What’s behind the ‘Great Resignation’ of California lawmakers?

Lorena Gonzalez, a San Diego Democrat, says goodbye to colleagues after she announced her resignation from the state Assembly on Jan. 3, 2022. Miguel Gutierrez Jr./CalMatters. | 


By Ben Christopher | CalMatters. org 
January 10, 2022

In summary

An unusually high number of influential state legislators are retiring or running for higher office.
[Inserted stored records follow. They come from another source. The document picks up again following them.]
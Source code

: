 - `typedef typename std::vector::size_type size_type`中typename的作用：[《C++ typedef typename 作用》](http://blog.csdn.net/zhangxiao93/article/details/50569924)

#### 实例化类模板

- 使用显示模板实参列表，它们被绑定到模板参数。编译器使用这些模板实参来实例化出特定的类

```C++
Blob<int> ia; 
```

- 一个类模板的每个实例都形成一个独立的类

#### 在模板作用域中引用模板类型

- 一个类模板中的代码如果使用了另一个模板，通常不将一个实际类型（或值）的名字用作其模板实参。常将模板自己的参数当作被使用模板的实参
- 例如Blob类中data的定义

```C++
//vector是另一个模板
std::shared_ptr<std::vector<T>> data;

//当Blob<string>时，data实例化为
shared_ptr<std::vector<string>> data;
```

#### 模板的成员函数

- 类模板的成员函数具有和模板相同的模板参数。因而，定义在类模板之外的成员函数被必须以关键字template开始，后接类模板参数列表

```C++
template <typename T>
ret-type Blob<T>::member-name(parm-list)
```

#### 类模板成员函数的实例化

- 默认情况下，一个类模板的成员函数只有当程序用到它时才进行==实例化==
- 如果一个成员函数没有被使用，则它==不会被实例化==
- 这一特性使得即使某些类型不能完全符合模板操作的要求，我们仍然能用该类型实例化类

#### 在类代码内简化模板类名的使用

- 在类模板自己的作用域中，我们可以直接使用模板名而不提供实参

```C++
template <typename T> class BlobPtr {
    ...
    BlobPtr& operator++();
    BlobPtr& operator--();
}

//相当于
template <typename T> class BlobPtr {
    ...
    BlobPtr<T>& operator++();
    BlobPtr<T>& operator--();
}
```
The reasons include a combination of new electoral districts, term limits and political ambition.

Will the last legislator in the building please turn out the lights? 

Propelled by approaching term limits, new district lines and a raft of political opportunities outside the state Capitol, more than a dozen California lawmakers have sought employment elsewhere. 

At last count, an exodus of 14 Assembly members and state senators have either opted not to seek re-election in November or have already called it quits mid-term. That doesn’t include the seven members, all senators, who are barred from seeking reelection in 2022 by legislative term limits. Nor does it include Murrieta Republican Kelly Seyarto, who is hoping to jump from the Assembly to the Senate.

It’s not just the number; it’s also the power and stature of those leaving.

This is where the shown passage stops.